• **ACTIVITY**
Where does the string "from" appear? Copy every line of the entries below that holds it.
*** MATERIAL SUPPLIED
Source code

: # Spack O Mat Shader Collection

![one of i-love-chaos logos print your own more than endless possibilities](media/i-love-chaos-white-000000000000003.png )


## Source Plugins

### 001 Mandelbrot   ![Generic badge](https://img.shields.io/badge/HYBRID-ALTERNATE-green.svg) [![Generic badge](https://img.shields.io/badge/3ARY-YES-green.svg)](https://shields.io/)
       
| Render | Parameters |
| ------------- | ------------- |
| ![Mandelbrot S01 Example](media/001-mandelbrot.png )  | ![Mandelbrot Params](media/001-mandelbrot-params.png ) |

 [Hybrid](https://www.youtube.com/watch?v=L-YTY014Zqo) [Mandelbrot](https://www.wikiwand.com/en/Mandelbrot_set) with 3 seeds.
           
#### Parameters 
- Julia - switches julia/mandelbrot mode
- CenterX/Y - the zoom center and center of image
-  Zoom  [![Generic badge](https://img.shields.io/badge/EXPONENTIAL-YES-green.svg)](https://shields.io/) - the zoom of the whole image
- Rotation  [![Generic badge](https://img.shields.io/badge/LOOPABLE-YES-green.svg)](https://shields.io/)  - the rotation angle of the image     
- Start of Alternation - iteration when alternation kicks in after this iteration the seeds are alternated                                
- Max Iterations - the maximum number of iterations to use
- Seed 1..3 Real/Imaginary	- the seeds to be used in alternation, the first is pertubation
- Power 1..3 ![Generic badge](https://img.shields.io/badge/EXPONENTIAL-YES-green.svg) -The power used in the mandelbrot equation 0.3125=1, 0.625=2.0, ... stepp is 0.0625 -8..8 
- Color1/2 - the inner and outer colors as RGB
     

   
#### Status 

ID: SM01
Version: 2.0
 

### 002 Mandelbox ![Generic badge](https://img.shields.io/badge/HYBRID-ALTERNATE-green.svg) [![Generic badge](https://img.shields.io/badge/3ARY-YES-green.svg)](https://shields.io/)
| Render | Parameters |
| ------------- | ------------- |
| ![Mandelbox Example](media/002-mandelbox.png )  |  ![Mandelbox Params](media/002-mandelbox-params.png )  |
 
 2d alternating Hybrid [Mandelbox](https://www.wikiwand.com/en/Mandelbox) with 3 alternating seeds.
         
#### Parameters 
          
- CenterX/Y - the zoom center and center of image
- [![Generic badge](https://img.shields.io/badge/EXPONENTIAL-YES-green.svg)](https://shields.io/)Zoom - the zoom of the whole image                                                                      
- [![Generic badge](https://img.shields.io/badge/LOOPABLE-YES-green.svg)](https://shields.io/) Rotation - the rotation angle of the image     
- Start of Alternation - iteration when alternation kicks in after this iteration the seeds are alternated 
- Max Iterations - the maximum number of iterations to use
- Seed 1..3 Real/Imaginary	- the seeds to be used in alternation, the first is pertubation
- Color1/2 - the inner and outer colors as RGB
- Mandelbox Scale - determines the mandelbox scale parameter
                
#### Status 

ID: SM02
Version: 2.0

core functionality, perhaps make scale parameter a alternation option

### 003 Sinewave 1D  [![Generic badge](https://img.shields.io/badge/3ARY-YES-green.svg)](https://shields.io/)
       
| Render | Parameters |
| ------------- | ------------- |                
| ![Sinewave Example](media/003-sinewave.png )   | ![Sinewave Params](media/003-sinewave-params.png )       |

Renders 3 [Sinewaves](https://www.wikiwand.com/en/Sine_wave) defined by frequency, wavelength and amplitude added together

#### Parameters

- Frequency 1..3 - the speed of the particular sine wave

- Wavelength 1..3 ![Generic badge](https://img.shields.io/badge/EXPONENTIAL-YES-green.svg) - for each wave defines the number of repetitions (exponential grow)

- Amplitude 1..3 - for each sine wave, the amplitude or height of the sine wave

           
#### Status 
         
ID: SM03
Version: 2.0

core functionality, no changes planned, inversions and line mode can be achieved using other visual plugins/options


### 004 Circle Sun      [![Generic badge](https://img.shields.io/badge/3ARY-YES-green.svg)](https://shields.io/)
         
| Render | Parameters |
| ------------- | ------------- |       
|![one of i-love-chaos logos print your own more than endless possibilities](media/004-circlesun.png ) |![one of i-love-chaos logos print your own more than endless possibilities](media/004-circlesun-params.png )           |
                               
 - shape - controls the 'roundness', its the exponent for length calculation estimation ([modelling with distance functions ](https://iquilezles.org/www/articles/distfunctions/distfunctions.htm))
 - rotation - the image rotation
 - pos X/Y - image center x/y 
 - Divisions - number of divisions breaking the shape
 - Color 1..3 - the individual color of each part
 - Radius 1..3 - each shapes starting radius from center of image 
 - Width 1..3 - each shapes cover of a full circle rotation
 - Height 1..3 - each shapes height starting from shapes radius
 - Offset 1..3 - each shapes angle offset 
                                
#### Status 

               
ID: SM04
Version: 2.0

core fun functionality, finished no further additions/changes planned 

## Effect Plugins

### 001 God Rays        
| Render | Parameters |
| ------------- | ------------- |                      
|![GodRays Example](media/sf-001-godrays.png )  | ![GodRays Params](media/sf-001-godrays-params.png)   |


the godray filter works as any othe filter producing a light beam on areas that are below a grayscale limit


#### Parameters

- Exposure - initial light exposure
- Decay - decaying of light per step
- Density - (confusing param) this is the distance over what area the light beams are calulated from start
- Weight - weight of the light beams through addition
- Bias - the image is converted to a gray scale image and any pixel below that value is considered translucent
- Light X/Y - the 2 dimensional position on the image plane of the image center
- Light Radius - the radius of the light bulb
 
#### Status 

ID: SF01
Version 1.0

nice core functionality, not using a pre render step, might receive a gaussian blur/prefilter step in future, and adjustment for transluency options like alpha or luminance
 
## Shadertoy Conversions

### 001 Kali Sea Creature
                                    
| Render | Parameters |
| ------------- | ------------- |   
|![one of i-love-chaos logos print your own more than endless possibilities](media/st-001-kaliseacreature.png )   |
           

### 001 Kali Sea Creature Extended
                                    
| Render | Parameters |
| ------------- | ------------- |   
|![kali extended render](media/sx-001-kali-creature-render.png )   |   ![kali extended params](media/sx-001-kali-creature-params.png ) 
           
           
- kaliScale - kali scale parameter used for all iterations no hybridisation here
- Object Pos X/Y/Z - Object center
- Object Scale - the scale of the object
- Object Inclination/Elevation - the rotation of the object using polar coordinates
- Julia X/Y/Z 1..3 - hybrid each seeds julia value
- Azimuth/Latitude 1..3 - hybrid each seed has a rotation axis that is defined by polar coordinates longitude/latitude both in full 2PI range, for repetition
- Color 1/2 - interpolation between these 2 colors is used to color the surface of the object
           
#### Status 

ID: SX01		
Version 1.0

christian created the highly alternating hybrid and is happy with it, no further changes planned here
******
• **YOUR RESPONSE**
 - Radius 1..3 - each shapes starting radius from center of image 
 - Height 1..3 - each shapes height starting from shapes radius
- Density - (confusing param) this is the distance over what area the light beams are calulated from start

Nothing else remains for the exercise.